■ Task item
Write all of the lines below out again, exactly as they stand.

---------- Data to examine ----------

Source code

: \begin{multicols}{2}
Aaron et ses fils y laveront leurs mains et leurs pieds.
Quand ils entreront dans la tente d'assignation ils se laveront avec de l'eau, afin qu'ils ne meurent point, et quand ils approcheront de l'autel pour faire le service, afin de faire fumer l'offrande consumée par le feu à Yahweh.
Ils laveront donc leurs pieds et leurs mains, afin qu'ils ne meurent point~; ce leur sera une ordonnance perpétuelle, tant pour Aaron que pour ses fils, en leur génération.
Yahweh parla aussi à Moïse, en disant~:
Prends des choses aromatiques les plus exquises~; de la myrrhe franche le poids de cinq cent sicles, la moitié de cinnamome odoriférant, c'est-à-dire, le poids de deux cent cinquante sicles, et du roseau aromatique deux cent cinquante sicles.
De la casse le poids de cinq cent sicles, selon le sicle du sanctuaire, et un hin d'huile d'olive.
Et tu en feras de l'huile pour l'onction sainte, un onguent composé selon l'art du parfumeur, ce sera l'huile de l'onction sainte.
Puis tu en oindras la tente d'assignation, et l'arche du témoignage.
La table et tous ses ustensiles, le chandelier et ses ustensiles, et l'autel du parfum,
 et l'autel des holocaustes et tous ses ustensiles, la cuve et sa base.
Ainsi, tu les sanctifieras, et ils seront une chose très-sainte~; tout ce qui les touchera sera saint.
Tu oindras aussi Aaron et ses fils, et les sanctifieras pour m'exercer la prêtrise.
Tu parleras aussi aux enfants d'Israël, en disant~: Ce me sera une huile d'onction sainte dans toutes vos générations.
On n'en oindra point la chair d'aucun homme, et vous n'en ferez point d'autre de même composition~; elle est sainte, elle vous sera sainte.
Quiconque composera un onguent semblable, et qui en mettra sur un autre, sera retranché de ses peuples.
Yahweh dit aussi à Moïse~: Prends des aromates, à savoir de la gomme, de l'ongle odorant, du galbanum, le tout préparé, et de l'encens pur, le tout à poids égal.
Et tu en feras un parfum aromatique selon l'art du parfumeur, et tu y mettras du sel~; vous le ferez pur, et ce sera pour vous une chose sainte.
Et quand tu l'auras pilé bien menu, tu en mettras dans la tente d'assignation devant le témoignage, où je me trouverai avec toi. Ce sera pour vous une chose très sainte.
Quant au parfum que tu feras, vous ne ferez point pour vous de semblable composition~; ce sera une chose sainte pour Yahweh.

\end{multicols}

----------

■ Result below
Source code

: \begin{multicols}{2}
Aaron et ses fils y laveront leurs mains et leurs pieds.
Quand ils entreront dans la tente d'assignation ils se laveront avec de l'eau, afin qu'ils ne meurent point, et quand ils approcheront de l'autel pour faire le service, afin de faire fumer l'offrande consumée par le feu à Yahweh.
Ils laveront donc leurs pieds et leurs mains, afin qu'ils ne meurent point~; ce leur sera une ordonnance perpétuelle, tant pour Aaron que pour ses fils, en leur génération.
Yahweh parla aussi à Moïse, en disant~:
Prends des choses aromatiques les plus exquises~; de la myrrhe franche le poids de cinq cent sicles, la moitié de cinnamome odoriférant, c'est-à-dire, le poids de deux cent cinquante sicles, et du roseau aromatique deux cent cinquante sicles.
De la casse le poids de cinq cent sicles, selon le sicle du sanctuaire, et un hin d'huile d'olive.
Et tu en feras de l'huile pour l'onction sainte, un onguent composé selon l'art du parfumeur, ce sera l'huile de l'onction sainte.
Puis tu en oindras la tente d'assignation, et l'arche du témoignage.
La table et tous ses ustensiles, le chandelier et ses ustensiles, et l'autel du parfum,
 et l'autel des holocaustes et tous ses ustensiles, la cuve et sa base.
Ainsi, tu les sanctifieras, et ils seront une chose très-sainte~; tout ce qui les touchera sera saint.
Tu oindras aussi Aaron et ses fils, et les sanctifieras pour m'exercer la prêtrise.
Tu parleras aussi aux enfants d'Israël, en disant~: Ce me sera une huile d'onction sainte dans toutes vos générations.
On n'en oindra point la chair d'aucun homme, et vous n'en ferez point d'autre de même composition~; elle est sainte, elle vous sera sainte.
Quiconque composera un onguent semblable, et qui en mettra sur un autre, sera retranché de ses peuples.
Yahweh dit aussi à Moïse~: Prends des aromates, à savoir de la gomme, de l'ongle odorant, du galbanum, le tout préparé, et de l'encens pur, le tout à poids égal.
Et tu en feras un parfum aromatique selon l'art du parfumeur, et tu y mettras du sel~; vous le ferez pur, et ce sera pour vous une chose sainte.
Et quand tu l'auras pilé bien menu, tu en mettras dans la tente d'assignation devant le témoignage, où je me trouverai avec toi. Ce sera pour vous une chose très sainte.
Quant au parfum que tu feras, vous ne ferez point pour vous de semblable composition~; ce sera une chose sainte pour Yahweh.

\end{multicols}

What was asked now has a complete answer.